> _INSTRUCTIONS FOR THE TASK_: Copy verbatim the block of lines in the entries below whose first line contains "- **Spring Boot**: Framework" and whose last line contains "- **Registro de". Leave out all other lines.

> _PROVIDED INFORMATION_:
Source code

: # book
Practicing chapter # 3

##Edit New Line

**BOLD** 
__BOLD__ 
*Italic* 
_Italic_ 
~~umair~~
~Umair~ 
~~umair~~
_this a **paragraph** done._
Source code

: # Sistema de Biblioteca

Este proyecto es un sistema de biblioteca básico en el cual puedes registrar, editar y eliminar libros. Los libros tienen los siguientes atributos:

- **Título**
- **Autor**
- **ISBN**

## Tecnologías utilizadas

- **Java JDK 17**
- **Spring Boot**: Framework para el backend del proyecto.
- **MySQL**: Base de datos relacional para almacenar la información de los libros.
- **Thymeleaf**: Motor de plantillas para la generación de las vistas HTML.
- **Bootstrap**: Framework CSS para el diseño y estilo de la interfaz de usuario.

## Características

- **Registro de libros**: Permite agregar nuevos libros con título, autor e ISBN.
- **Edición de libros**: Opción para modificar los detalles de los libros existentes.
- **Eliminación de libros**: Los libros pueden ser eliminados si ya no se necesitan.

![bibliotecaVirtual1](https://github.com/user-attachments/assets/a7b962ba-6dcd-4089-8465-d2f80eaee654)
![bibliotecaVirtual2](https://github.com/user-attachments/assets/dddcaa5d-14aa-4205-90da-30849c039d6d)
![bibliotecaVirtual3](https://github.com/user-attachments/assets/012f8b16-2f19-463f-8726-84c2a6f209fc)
...
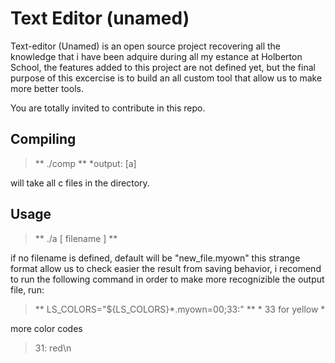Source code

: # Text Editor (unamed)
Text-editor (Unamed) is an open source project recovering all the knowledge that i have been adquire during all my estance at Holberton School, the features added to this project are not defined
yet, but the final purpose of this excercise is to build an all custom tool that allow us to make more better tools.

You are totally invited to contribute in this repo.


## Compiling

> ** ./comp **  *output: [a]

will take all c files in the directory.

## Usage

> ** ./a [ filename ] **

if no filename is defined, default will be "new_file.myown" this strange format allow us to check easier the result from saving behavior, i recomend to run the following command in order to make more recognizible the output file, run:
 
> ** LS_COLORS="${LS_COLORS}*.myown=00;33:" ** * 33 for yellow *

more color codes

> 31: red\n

> _RESULT_:
- **Spring Boot**: Framework para el backend del proyecto.
- **MySQL**: Base de datos relacional para almacenar la información de los libros.
- **Thymeleaf**: Motor de plantillas para la generación de las vistas HTML.
- **Bootstrap**: Framework CSS para el diseño y estilo de la interfaz de usuario.

## Características

- **Registro de libros**: Permite agregar nuevos libros con título, autor e ISBN.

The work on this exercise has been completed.